We finish our weekday readings from the Acts of the Apostles and the Last Supper Discourse from John’s Gospel today, the last day of the Easter Season. St. Luke in Acts tells us of the preaching of Peter and the deacons Stephen and Philip after the resurrection of Jesus. Above all, he describes the ministry of Paul. Their witness and their preaching, I would suggest, is continued in the lives and preaching of the saints celebrated in our calendar for the rest of the year.
Readings from John’s Gospel these last days end with Jesus’ prediction of Peter’s death and John’s role as a witness to the gospel, and the important reminder “There are also many other things that Jesus did, but if these were to be described individually, I do not think the whole world would contain the books that would be written.” (John 25 )

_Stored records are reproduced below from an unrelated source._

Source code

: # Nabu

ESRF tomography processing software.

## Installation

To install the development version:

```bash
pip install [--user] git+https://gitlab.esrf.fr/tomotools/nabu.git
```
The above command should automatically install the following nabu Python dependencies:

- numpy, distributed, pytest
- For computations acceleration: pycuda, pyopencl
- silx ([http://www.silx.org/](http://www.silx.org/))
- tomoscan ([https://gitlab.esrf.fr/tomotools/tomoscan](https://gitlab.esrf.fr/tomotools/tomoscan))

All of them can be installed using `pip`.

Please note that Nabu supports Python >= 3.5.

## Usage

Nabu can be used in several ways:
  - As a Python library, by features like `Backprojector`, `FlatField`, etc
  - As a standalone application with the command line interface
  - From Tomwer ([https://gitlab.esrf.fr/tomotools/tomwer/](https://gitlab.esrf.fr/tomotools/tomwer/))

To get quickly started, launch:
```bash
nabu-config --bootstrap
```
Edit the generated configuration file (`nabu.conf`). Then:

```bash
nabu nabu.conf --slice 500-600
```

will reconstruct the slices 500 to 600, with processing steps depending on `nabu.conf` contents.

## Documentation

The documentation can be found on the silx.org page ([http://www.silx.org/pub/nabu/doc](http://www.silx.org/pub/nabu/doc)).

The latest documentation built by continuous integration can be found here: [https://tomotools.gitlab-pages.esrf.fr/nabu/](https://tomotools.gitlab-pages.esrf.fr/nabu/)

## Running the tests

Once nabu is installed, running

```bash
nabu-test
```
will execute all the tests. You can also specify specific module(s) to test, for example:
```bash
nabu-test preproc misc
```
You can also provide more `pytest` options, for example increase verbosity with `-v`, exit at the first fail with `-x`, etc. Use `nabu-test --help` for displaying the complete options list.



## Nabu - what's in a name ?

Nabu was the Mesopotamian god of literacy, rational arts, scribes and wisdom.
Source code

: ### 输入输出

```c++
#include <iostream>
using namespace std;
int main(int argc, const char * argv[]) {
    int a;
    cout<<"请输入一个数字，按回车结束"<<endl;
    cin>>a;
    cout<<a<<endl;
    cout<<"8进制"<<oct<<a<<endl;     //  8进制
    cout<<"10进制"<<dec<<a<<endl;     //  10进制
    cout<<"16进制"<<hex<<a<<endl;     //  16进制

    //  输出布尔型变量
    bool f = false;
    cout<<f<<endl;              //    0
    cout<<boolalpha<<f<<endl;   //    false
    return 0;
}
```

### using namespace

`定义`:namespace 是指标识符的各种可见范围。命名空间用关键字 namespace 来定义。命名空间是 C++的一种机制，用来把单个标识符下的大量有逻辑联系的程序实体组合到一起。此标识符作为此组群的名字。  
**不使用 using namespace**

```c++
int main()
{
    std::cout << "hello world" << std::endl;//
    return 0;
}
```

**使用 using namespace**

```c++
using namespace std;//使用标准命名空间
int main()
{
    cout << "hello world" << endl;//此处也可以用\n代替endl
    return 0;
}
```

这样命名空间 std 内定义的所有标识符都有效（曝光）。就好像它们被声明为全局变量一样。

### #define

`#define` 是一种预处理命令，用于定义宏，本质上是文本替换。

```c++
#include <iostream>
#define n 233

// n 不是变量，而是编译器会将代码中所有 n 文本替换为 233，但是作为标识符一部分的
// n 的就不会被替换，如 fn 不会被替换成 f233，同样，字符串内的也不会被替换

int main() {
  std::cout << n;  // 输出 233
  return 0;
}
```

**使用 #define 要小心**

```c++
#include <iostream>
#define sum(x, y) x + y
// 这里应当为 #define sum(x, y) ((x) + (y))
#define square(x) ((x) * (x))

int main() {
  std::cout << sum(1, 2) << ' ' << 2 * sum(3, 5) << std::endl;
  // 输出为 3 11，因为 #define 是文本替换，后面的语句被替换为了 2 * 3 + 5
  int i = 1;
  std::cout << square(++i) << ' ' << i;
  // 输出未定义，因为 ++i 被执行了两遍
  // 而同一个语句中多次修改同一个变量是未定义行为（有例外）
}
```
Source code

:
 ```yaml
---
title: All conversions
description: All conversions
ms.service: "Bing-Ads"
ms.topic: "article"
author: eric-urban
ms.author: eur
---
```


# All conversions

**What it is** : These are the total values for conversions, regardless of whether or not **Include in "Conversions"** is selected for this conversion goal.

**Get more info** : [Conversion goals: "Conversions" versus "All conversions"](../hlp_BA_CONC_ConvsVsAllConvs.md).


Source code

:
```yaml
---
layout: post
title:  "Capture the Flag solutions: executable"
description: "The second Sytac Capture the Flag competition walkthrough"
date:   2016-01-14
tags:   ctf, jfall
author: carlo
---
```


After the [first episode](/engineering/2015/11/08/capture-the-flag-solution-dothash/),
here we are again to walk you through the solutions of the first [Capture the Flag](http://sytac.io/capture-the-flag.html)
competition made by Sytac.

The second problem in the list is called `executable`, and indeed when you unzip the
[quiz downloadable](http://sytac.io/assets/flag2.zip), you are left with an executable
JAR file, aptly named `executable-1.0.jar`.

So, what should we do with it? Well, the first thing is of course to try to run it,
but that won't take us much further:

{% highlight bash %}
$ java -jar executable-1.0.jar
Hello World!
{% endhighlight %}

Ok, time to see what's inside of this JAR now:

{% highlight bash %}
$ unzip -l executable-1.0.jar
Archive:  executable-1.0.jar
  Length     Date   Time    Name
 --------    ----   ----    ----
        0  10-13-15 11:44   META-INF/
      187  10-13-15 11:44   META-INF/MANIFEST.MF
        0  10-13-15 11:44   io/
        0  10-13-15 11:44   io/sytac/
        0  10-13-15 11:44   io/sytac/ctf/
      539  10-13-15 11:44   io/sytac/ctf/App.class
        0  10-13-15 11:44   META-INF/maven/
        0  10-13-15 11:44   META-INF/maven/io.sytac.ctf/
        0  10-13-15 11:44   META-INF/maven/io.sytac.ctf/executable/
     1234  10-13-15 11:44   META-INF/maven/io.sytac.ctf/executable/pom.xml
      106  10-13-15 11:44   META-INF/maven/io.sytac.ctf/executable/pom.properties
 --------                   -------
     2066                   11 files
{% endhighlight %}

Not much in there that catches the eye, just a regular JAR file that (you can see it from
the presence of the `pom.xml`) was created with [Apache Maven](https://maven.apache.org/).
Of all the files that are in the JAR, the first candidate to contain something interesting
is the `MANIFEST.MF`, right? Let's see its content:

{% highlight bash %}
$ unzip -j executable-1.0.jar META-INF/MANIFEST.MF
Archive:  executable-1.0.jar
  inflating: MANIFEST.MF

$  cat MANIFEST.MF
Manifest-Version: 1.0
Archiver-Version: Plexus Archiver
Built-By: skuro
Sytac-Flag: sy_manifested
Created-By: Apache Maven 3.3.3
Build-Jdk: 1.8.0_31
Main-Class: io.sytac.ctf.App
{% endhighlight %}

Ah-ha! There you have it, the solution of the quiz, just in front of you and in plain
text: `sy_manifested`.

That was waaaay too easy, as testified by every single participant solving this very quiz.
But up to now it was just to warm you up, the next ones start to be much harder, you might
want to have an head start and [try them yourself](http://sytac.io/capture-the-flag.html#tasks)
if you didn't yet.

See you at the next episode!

In today’s reading Luke describes Paul’s two final years in Rome (Acts 28:16-20,30-31) as a time he preached to everyone who came to him “with complete assurance and without hindrance”, even though he’s under house arrest. The gospel is preached at the center of the world.
Strange, though, that Luke, who describes the death of Stephen the deacon in great detail, says nothing about the deaths of Peter and Paul. He certainly knew the circumstances of their martyrdom in 62 or 63 AD, some years before he wrote Acts.Why didn’t he write about it? For one thing, it would have cleared up a lot of questions about their deaths that some modern historians have raised.
Is it because Luke did not want to draw attention to that tragic time when Nero’s persecution put so many innocent Christians to death? Not the time to open those wounds?
We have the graves and remains of Peter and Paul at the Vatican and outside Romes walls, but no account of their death that someone like Luke could give. I wonder why he didn’t write about it.